Getting to TRA, we see that their stock has dropped over 20% in recent months as they are having trouble with getting past the stock price around 50. Their forward PE of 9.65 not only is inexpensive, but could be a point where a blowout occurs. The farm report this month could be what drives it, if not it is a must own before next earnings. They have beaten the Street's consensus for the last three quarters and the next two quarters look to be something the company can crush. Even more peculiar is the revenue and earnings estimates for next year. Fertilizer pricing has been relatively consistent for years and now it looks for a larger breakout. Commodity bull runs on average last 14 years, this means that we are only about half way done. If this holds true we should still see escalating prices over that period. With sales growth estimated at a mere 17% this quarter and nitrogen pricing increase over 50% it seems this company is priced quite low with respect to demand. They also produce methanol which is a key component for gasoline which should see pricing increases going forward.
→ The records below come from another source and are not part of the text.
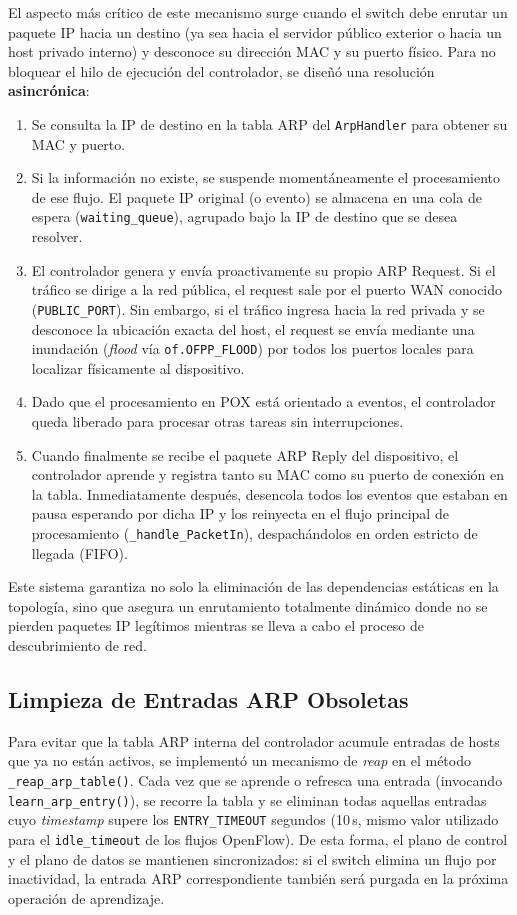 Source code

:\documentclass[11pt, a4paper]{article}
\begin{document}
El aspecto más crítico de este mecanismo surge cuando el switch debe enrutar un paquete IP hacia un destino (ya sea hacia el servidor público exterior o hacia un host privado interno) y desconoce su dirección MAC y su puerto físico. Para no bloquear el hilo de ejecución del controlador, se diseñó una resolución \textbf{asincrónica}:
\begin{enumerate}
    \item Se consulta la IP de destino en la tabla ARP del \texttt{ArpHandler} para obtener su MAC y puerto.
    \item Si la información no existe, se suspende momentáneamente el procesamiento de ese flujo. El paquete IP original (o evento) se almacena en una cola de espera (\texttt{waiting\_queue}), agrupado bajo la IP de destino que se desea resolver.
    \item El controlador genera y envía proactivamente su propio ARP Request. Si el tráfico se dirige a la red pública, el request sale por el puerto WAN conocido (\texttt{PUBLIC\_PORT}). Sin embargo, si el tráfico ingresa hacia la red privada y se desconoce la ubicación exacta del host, el request se envía mediante una inundación (\textit{flood} vía \texttt{of.OFPP\_FLOOD}) por todos los puertos locales para localizar físicamente al dispositivo.
    \item Dado que el procesamiento en POX está orientado a eventos, el controlador queda liberado para procesar otras tareas sin interrupciones.
    \item Cuando finalmente se recibe el paquete ARP Reply del dispositivo, el controlador aprende y registra tanto su MAC como su puerto de conexión en la tabla. Inmediatamente después, desencola todos los eventos que estaban en pausa esperando por dicha IP y los reinyecta en el flujo principal de procesamiento (\texttt{\_handle\_PacketIn}), despachándolos en orden estricto de llegada (FIFO).
\end{enumerate}

Este sistema garantiza no solo la eliminación de las dependencias estáticas en la topología, sino que asegura un enrutamiento totalmente dinámico donde no se pierden paquetes IP legítimos mientras se lleva a cabo el proceso de descubrimiento de red.

\subsection{Limpieza de Entradas ARP Obsoletas}
Para evitar que la tabla ARP interna del controlador acumule entradas de hosts que ya no están activos, se implementó un mecanismo de \textit{reap} en el método \texttt{\_reap\_arp\_table()}. Cada vez que se aprende o refresca una entrada (invocando \texttt{learn\_arp\_entry()}), se recorre la tabla y se eliminan todas aquellas entradas cuyo \textit{timestamp} supere los \texttt{ENTRY\_TIMEOUT} segundos (10\,s, mismo valor utilizado para el \texttt{idle\_timeout} de los flujos OpenFlow). De esta forma, el plano de control y el plano de datos se mantienen sincronizados: si el switch elimina un flujo por inactividad, la entrada ARP correspondiente también será purgada en la próxima operación de aprendizaje.
\end{document}
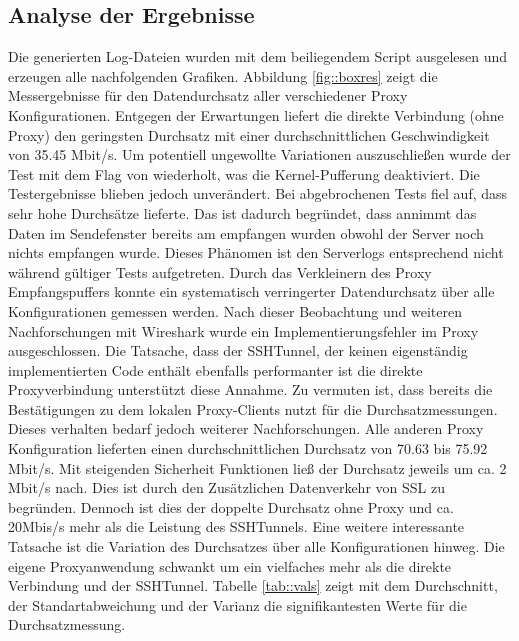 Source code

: \documentclass[12pt, a4paper]{scrartcl}
\begin{document}
\subsection{Analyse der Ergebnisse}
Die generierten Log-Dateien wurden mit dem beiliegendem Script ausgelesen und erzeugen alle nachfolgenden Grafiken.
\noindent Abbildung \@\ref{fig::boxres} zeigt die Messergebnisse für den Datendurchsatz aller verschiedener Proxy Konfigurationen. Entgegen der Erwartungen liefert die direkte Verbindung (ohne Proxy) den geringsten Durchsatz mit einer durchschnittlichen Geschwindigkeit von 35.45 Mbit/s.
Um potentiell ungewollte Variationen auszuschließen wurde der Test mit dem  Flag von  wiederholt, was die Kernel-Pufferung deaktiviert. Die Testergebnisse blieben jedoch unverändert.\newline
Bei abgebrochenen Tests fiel auf, dass  sehr hohe Durchsätze lieferte. Das ist dadurch begründet, dass  annimmt das Daten im Sendefenster bereits am empfangen wurden obwohl der Server noch nichts empfangen wurde. Dieses Phänomen ist den Serverlogs entsprechend nicht während gültiger Tests aufgetreten. Durch das Verkleinern des Proxy Empfangspuffers konnte ein systematisch verringerter Datendurchsatz über alle Konfigurationen gemessen werden. Nach dieser Beobachtung und weiteren Nachforschungen mit Wireshark wurde ein Implementierungsfehler im Proxy ausgeschlossen. Die Tatsache, dass der SSHTunnel, der keinen eigenständig implementierten Code enthält ebenfalls performanter ist die direkte Proxyverbindung unterstützt diese Annahme. Zu vermuten ist, dass  bereits die Bestätigungen zu dem lokalen Proxy-Clients nutzt für die Durchsatzmessungen. Dieses verhalten bedarf jedoch weiterer Nachforschungen.\newline
Alle anderen Proxy Konfiguration lieferten einen durchschnittlichen Durchsatz von 70.63 bis 75.92 Mbit/s. Mit steigenden Sicherheit Funktionen ließ der Durchsatz jeweils um ca. 2 Mbit/s nach. Dies ist durch den Zusätzlichen Datenverkehr von \ac{SSL} zu begründen. Dennoch ist dies der doppelte Durchsatz ohne Proxy und ca. 20Mbis/s mehr als die Leistung des SSHTunnels. Eine weitere interessante Tatsache ist die Variation des Durchsatzes über alle Konfigurationen hinweg. Die eigene Proxyanwendung schwankt um ein vielfaches mehr als die direkte Verbindung und der SSHTunnel. Tabelle \ref{tab::vals} zeigt mit dem Durchschnitt, der Standartabweichung und der Varianz die signifikantesten Werte für die Durchsatzmessung.\newline
\end{document}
First quarter results were quite good. Operating income was up 150%. North American revenues were up 40%. Pricing increases with respect to agricultural chemicals were up anywhere from 37% to 54%. Inventory draw downs of wheat should stimulate pricing further with respect to nitrogen applications. This is important as weather not only has shortened the corn season, but the late frost destroyed some of the corn crop which can be converted to wheat. There should be a decrease in natural gas costs in the second and third quarter as they have placed hedges. It is also important to remember that they should be able to increase revenues through their UK project called GrowHow and most of their products are sold the year before as customers try to hedge costs, which should not decrease sales volumes as much as expected.





The current chart is still bearish with a trend to $30, so I would wait until the stock breaks out. I believe you can buy this stock at $45 short term, or now long term on any dip as AGU's earnings pushed the stock up on May 2nd. 2008 earnings, I believe, will be around $5.29 per share this year. This should generate a price target for the full year of $74 at a PE of 14. I believe after the pullback this is more than achievable barring any surprises with respect to costs. Look for the stock to reach $45 by the end of the quarter.